Background information

Laser weldingIn recent years advanced high strength steel (AHSS) use has increased in popularity in the automotive industry due to their excellent combination of high strength and ductility. Use of AHSS allows the parts to be formed with complex shapes and good energy absorption from thinner gauges than was possible from conventional steel. This down-gauging of parts assists with the need for vehicle weight reduction and improved safety. The unique microstructures, which generate the attractive properties of AHSS, make it a potential candidate for manufacturing energy absorbing components for vehicles. In spite of several advantages, the main issue with AHSS is the weldability due to high alloying addition, a microstructure containing metastable phases, and the presence of zinc coating, which is common to the majority of thin (< 2 mm) automotive steels. Amongst all the AHSS only dual-phase (DP), transformation induced plasticity (TRIP), and more recently, press hardenable steel (PHS) are being used for body-in-white fabrication. Martensitic steels are typically used only in applications requiring high strength and low formability, such as bumper beams.

For AHSS welding in automotive industry one of the technically important products is laser welded blanks (LWB), also known as tailor welded blank (TWB). LWBs are composed of two or more sheets of similar or dissimilar materials, thicknesses and/or coating types welded together, which are formed to fabricate the required three dimensional automotive body parts. Use of LWBs can reduce weight and minimize part cost minimization through better material utilization. Generally, LWBs are made with mild or interstitial free steels; however, in recent years the weight reduction ability of LWBs have been increased by employing high strength steels like high strength low alloy (HSLA) steel and AHSS which also improves the crash performance of the blanks. So, it is known that laser welding is an important process in automotive manufacturing which needs further understanding and research.

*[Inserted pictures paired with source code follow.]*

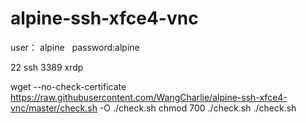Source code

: # alpine-ssh-xfce4-vnc

user： alpine  
password:alpine




22 ssh
3389 xrdp



wget --no-check-certificate https://raw.githubusercontent.com/WangCharlie/alpine-ssh-xfce4-vnc/master/check.sh  -O ./check.sh
chmod 700 ./check.sh
./check.sh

Current research at Centre for Advanced Materials Joining focuses broadly on characterization of microstructure and evaluation of properties (hardness, tensile and fatigue) of AHSS and HSLA LWBs. This is because LWBs represent the majority of the automotive laser welding applications. The LWBs are made using IPG YLS-6000 fiber laser and Nuvonyx ISL-4000L diode laser integrated with pneumatic Panasonic robotic arms. LWBs are almost exclusively welded as butt joints. In addition, formability of TWBs have also been explored using Hecker’s limiting dome height (LDH) test set up and compared with numerical simulation of the stretch forming process.

Objectives

  1. To characterize the microstructure and mechanical properties of the LWBs of various AHSS and HSLA steel
  2. Fundamental understanding of the softening phenomenon i.e. martensite tempering occurring in the sub-critical heat-affected zone (HAZ) of DP and martensitic steel LWBs
  3. To study the effectiveness of high speed fiber laser welding in minimizing the HAZ softening in dual-phase steel and assess the subsequent enhancement in properties
  4. Investigation of the fatigue behaviour of the LWBs as a function of the differences in properties, coating, and/or thicknesses of the AHSS
  5. To examine the effect of weld line position and geometry on fatigue and forming behaviour of LWBs

Equipment

  1. IPG YLS-6000 fibre laser
  2. ISL-4000L diode laser
  3. Optical microscope
  4. Microhardness tester
  5. JEOL 6460 Scanning electron microscope
  6. Instron tensile testing machine
  7. Limiting dome height test machine
  8. Circular grid marking (etching) system
  9. Double action MTS 866 metal form press
  10. FMTI Grid Analyzer (Model 100)
  11. FE software: Hypermesh, Hyperform and lsdyna

Pictures/figures

(Further details can be found in the Publications section)

Microstructure and hardness

An overview of DP980 steel LWB sheet weldment showing different zones

Figure 1 Overview of DP980 steel LWB sheet weldment showing different zones

The effect of welding speed on hardness profile across DP980 steel fiber laser welds

Figure 2 Effect of welding speed on hardness profile across DP980 steel fiber laser welds

Fusion zone microstructure developed in fiber laser welding of similar and dissimilar combination LWBs of DP980 and HSLA steels

Figure 3 Fusion zone microstructure developed in fiber laser welding of similar and dissimilar combination LWBs of DP980 and HSLA steels

Two graphs depicting the variation of fusion zone hardness in laser welding with distance from weld centerline (in the left graph) and the fusion zone carbon content (in the right graph)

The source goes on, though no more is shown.